The badness heuristic assigns a value to each candidate task ranging from 0
(never kill) to 1000 (always kill) to determine which process is targeted. The
units are roughly a proportion along that range of allowed memory the process
may allocate from, based on an estimation of its current memory and swap use.
For example, if a task is using all allowed memory, its badness score will be
1000. If it is using half of its allowed memory, its score will be 500.
...
The value of oom_score_adj is added to the badness score before it is used to
determine which task to kill. Acceptable values range from -1000
(OOM_SCORE_ADJ_MIN) to +1000 (OOM_SCORE_ADJ_MAX). This allows user space to
control the preference for OOM-killing, ranging from always preferring a certain
task or completely disabling it from OOM killing. The lowest possible value,
-1000, is equivalent to disabling OOM-killing entirely for that task, since it
will always report a badness score of 0.
Consequently, it is very simple for user space to define the amount of memory to
consider for each task. Setting a oom_score_adj value of +500, for example, is
roughly equivalent to allowing the remainder of tasks sharing the same system,
cpuset, mempolicy, or memory controller resources to use at least 50% more mem‐
ory. A value of -500, on the other hand, would be roughly equivalent to dis‐
counting 50% of the task's allowed memory from being considered as scoring
against the task.
So presumably this value will contain something relating the adjustment value!
Let's continue:
if (oom_unkillable_task(p, memcg, nodemask))
return 0;
Pretty simple - if it's unkillable, return zero (which makes sure that it won't be killed)
p = find_lock_task_mm(p);
find_lock_task_mm
will make sure that the task p has a ->mm
member, returning NULL
if it can find any subthread with a valid ->mm
.
Returning null causes us to mark the task not to be killed:
if (!p)
return 0;
If we can find a subthread that has a valid mm
member, we continue on:
/*
* Do not even consider tasks which are explicitly marked oom
* unkillable or have been already oom reaped or the are in
* the middle of vfork
*/
A few things to note here:
- It's interesting that being "explicitly marked oom unkillable" Isn't checked in
oom_unkilable_task()
. I wonder why that is. - I'm not quite sure the reason for not oom-killing tasks that are
vfork
ing. My guess would be that it's because the task that should actually be killed is the parent, but I'm not sure about that.
Let's go on:
adj = (long)p->signal->oom_score_adj;
And here we figure out exactly what adj
represents! It is in fact the oom adjustment value that the man page talks about.

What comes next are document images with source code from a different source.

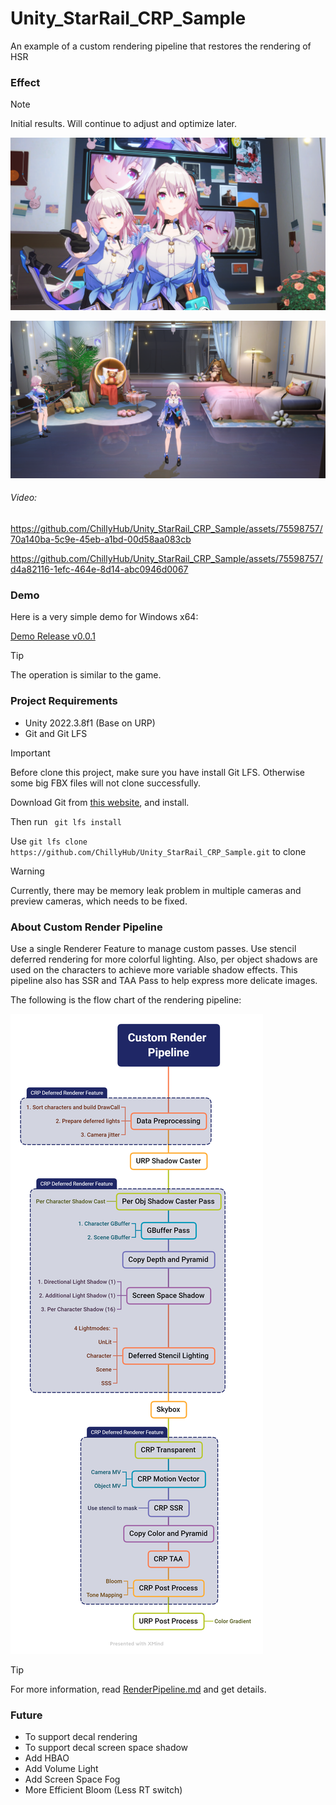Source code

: # Unity_StarRail_CRP_Sample

An example of a custom rendering pipeline that restores the rendering of HSR



### Effect

> [!NOTE] 
>
> Initial results. Will continue to adjust and optimize later.

![6](./Documents~/README.assets/6.png)

![5](./Documents~/README.assets/5.png)

###### Video:

https://github.com/ChillyHub/Unity_StarRail_CRP_Sample/assets/75598757/70a140ba-5c9e-45eb-a1bd-00d58aa083cb

https://github.com/ChillyHub/Unity_StarRail_CRP_Sample/assets/75598757/d4a82116-1efc-464e-8d14-abc0946d0067

### Demo

Here is a very simple demo for Windows x64:

[Demo Release v0.0.1](https://github.com/ChillyHub/Unity_StarRail_CRP_Sample/releases/tag/v0.0.1)

> [!Tip]
>
> The operation is similar to the game.


### Project Requirements

- Unity 2022.3.8f1 (Base on URP)
- Git and Git LFS

> [!IMPORTANT]
>
> Before clone this project, make sure you have install Git LFS. Otherwise some big FBX files will not clone successfully.
>
> Download Git from [this website](https://git-scm.com/downloads), and install. 
>
> Then run   `` git lfs install``
> 
> Use ``git lfs clone https://github.com/ChillyHub/Unity_StarRail_CRP_Sample.git`` to clone

> [!WARNING]
>
> Currently, there may be memory leak problem in multiple cameras and preview cameras, which needs to be fixed.



### About Custom Render Pipeline

Use a single Renderer Feature to manage custom passes. Use stencil deferred rendering for more colorful lighting. Also, per object shadows are used on the characters to achieve more variable shadow effects. This pipeline also has SSR and TAA Pass to help express more delicate images.

The following is the flow chart of the rendering pipeline:

![Custom Render Pipeline](./Documents~/README.assets/CustomRenderPipeline.png)

> [!TIP]
>
> For more information, read [RenderPipeline.md](./Documents~/RenderPipeline.md) and get details.



### Future

- To support decal rendering
- To support decal screen space shadow
- Add HBAO
- Add Volume Light
- Add Screen Space Fog
- More Efficient Bloom (Less RT switch)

if (adj == OOM_SCORE_ADJ_MIN ||
test_bit(MMF_OOM_SKIP, &p->mm->flags) ||
in_vfork(p)) {
task_unlock(p);
return 0;
}
This if statement implements what the comment says it does - pretty simple. I'm not sure why task_unlock()
is called in this case - it doesn't seem to have to do with anything in this if statement, but there it is!

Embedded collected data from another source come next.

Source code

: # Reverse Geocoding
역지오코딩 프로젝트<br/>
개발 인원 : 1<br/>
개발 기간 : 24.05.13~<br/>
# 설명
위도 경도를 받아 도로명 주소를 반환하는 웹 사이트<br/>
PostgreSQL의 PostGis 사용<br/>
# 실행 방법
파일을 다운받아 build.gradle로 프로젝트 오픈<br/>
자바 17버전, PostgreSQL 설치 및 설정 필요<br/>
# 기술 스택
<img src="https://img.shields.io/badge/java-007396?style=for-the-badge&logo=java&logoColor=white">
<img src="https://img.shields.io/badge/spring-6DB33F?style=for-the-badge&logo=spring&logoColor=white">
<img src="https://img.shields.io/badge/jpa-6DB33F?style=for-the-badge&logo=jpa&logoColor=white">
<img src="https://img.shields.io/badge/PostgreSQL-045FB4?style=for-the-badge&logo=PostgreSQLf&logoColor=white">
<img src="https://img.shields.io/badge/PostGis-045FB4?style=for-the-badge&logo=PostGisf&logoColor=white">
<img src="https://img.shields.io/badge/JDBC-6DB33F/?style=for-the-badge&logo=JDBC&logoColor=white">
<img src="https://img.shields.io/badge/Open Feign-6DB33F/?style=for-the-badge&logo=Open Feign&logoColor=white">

Moving on to the meat of the 'badness function', we have:
/*
* The baseline for the badness score is the proportion of RAM that each
* task's rss, pagetable and swap space use.
*/
points = get_mm_rss(p->mm) + get_mm_counter(p->mm, MM_SWAPENTS) +
atomic_long_read(&p->mm->nr_ptes) + mm_nr_pmds(p->mm);
task_unlock(p);
The line that sets points
is pretty simple - the number of 'badness points' a process starts with is equal to the sum of three things:
- It's RSS (Resident Set Size). This is a measure of memory that a process is using. This includes shared libraries, stack, and heap, but not swap.
- It's pagetable use - The page table is how Linux allows every program that is running to have it's own block of memory that appears to be continuous. Each page in the pagetable takes up some RAM, which is why we're taking it into account.

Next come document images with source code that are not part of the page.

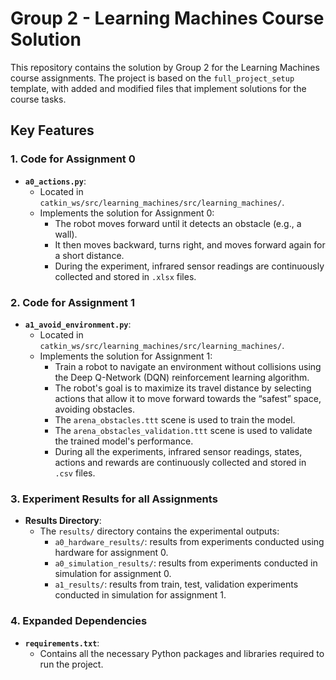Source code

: # Group 2 - Learning Machines Course Solution

This repository contains the solution by Group 2 for the Learning Machines course assignments. The project is based on the `full_project_setup` template, with added and modified files that implement solutions for the course tasks.

## Key Features

### 1. Code for Assignment 0
- **`a0_actions.py`**:
  - Located in `catkin_ws/src/learning_machines/src/learning_machines/`.
  - Implements the solution for Assignment 0:
    - The robot moves forward until it detects an obstacle (e.g., a wall).
    - It then moves backward, turns right, and moves forward again for a short distance.
    - During the experiment, infrared sensor readings are continuously collected and stored in `.xlsx` files.

### 2. Code for Assignment 1
- **`a1_avoid_environment.py`**:
  - Located in `catkin_ws/src/learning_machines/src/learning_machines/`.
  - Implements the solution for Assignment 1:
    - Train a robot to navigate an environment without collisions using the Deep Q-Network (DQN) reinforcement learning algorithm.
    - The robot's goal is to maximize its travel distance by selecting actions that allow it to move forward towards the “safest” space, avoiding obstacles.
    - The `arena_obstacles.ttt` scene is used to train the model.
    - The `arena_obstacles_validation.ttt` scene is used to validate the trained model's performance.
    - During all the experiments, infrared sensor readings, states, actions and rewards are continuously collected and stored in `.csv` files.

### 3. Experiment Results for all Assignments
- **Results Directory**:
  - The `results/` directory contains the experimental outputs:
    - `a0_hardware_results/`: results from experiments conducted using hardware for assignment 0.
    - `a0_simulation_results/`: results from experiments conducted in simulation for assignment 0.
    - `a1_results/`: results from train, test, validation experiments conducted in simulation for assignment 1.

### 4. Expanded Dependencies
- **`requirements.txt`**:
  - Contains all the necessary Python packages and libraries required to run the project.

- It's swap usage. Swap is hard drive space that is used like RAM once the system runs out of RAM. We add this because it isn't included in the RSS.
If you're reading closely, you'll notice that the comment states that we're summing three things, but the statement actually sums four! This is because the page table entries are separated into two things - PTE table pages and PMD table pages. The reason that this distinction exists is because different architectures handle memory management differently, and linux chooses to abstract it in this way. In any case, we need to add together both the PTE pages and the PMD pages to get the total number of pages.
Next, there's the task_unlock()
line. This explains why there was a task_unlock()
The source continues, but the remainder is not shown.